Patrick, the issue you are facing is not due to OS or browser, it more an about your browser window's aspect ratio. When setting a map's location, there are two approaches:
1. Set the map's center point and scale. In this case the scale will remain constant but the extent of the map vary greatly across different aspect ratios. For example, if you want to show the same scale on a map of the United Sates at different aspect ratios, you see this difference in extent:
Widescreen Desktop
Widescreen Portrait (smartphone)
The east and west coast would get cropped
2. The second method is to maintain the extent but change the scale to fit that same extent in a different aspect ratios. So to fit the United States in a tall screen, the map needs to zoom out:
In general, most users find preserving extent (method 2) more important than preserving scale (method 1) which is why we chose this method in our templates. In addition to aspect ratio, when you are using raster tiles in your map, the map can only be displayed at the exact scales your tiles have been rendered at (usually 19 levels) as apposed to showing an intermediate scale for best fit.
When you save the map's position in the cascade, we save the coordinates from the four corners of the map size you see in the builder. When the app sets the extent of the map to the extent your saved, it will finds the scale with the extent that has the closest match to the extent you saved.

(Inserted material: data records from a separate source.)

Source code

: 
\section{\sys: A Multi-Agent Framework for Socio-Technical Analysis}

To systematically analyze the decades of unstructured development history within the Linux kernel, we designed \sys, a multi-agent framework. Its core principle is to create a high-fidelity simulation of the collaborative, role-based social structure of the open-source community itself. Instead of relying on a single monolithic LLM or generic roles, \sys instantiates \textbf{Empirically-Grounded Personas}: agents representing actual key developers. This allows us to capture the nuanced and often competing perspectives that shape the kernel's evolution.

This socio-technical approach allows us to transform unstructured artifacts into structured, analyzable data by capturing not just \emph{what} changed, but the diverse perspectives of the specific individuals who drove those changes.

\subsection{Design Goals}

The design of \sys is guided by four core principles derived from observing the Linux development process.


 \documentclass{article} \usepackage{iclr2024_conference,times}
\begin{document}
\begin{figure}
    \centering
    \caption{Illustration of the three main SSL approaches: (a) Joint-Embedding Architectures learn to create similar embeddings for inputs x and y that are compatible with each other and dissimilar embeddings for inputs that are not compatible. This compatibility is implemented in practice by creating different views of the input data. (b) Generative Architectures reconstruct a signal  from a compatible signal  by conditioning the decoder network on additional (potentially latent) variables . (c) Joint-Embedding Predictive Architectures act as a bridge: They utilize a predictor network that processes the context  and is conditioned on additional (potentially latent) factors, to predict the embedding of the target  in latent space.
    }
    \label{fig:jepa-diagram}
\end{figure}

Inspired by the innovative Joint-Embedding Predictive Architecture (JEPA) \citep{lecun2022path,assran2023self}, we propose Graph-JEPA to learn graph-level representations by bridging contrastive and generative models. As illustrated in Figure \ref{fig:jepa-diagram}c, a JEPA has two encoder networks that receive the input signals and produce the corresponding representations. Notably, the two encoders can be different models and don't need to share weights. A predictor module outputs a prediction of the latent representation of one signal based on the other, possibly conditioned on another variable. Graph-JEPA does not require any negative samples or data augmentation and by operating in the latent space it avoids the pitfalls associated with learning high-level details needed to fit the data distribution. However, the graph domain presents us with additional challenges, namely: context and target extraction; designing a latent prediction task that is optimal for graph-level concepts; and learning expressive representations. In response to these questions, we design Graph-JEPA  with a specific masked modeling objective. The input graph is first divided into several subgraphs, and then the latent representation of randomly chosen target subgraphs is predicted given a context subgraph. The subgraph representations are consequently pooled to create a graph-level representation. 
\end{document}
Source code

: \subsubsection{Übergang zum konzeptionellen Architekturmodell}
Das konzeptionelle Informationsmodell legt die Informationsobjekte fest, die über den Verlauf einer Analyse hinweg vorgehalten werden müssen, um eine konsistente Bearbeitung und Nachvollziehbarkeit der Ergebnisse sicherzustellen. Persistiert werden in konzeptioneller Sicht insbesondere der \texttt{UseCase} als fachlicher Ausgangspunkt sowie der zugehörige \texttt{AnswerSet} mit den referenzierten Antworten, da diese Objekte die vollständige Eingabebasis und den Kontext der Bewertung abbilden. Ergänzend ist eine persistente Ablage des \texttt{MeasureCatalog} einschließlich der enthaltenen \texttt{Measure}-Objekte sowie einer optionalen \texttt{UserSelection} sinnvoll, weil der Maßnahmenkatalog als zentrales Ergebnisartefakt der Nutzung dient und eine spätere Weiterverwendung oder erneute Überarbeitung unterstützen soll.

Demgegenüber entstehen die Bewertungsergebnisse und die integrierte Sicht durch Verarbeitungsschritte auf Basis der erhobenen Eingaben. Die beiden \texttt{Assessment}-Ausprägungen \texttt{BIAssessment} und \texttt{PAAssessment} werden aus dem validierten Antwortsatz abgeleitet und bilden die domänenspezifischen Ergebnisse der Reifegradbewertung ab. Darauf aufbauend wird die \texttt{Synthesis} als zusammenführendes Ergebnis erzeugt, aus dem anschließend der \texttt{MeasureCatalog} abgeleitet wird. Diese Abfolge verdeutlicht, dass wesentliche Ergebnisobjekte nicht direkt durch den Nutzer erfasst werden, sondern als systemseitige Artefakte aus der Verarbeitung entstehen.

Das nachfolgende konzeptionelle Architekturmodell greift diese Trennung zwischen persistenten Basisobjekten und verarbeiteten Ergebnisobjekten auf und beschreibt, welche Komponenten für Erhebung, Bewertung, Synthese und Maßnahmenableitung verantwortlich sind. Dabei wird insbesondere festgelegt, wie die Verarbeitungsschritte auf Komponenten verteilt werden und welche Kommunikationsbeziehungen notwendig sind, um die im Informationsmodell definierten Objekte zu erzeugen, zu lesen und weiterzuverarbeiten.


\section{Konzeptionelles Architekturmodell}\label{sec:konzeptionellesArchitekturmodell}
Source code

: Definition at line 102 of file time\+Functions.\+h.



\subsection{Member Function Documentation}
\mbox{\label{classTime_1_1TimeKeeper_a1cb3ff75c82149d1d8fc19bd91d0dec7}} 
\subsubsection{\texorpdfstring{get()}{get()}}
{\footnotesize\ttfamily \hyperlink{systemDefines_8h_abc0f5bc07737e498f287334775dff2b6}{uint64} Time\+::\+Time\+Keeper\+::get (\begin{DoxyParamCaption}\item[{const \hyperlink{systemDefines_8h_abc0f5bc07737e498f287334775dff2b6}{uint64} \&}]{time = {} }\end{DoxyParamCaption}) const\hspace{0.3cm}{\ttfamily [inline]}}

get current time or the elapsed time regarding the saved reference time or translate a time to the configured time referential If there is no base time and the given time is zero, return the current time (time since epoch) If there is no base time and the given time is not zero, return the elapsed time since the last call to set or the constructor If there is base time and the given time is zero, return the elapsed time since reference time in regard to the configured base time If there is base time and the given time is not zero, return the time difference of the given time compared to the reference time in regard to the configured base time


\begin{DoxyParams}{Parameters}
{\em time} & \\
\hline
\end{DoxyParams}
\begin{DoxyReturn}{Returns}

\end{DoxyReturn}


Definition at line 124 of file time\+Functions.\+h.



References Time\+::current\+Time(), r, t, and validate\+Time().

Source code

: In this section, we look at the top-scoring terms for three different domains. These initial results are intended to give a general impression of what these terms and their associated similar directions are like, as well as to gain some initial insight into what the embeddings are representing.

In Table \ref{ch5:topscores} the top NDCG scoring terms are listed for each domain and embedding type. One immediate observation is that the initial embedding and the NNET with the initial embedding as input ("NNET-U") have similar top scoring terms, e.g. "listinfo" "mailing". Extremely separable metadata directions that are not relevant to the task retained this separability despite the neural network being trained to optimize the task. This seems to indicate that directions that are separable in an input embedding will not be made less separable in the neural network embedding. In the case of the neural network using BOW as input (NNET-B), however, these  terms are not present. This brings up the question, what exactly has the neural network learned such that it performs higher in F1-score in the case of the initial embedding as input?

In some cases this does cause minor "cropping" around the map but limits the amount of extra buffer space on the map that's not important.
Here's a workflow that should limit the buffer space around the map but ensure the features in the map shows at all aspect ratios.
1. Resize your browser window so the visible map area's aspect ratio is closest to the aspect ratio of the features you want to show in the map.
2. Zoom and center your map on the features you wish to show. There should be as little buffer space as possible around all four sides of the features in the map.
3. Use the "Zoom Out" button to zoom out the map one level (this will maintain the center of the map).
4. Save this extent.
As Owen mentioned, we will look to provide a better experience in the future and possibly provide more options for authors to choose how the extent of the map is set. Would it be better for the map to zoom out farther to make sure the full saved extent is always shown rather than finding scale with the closest match even if it crops some of the edges?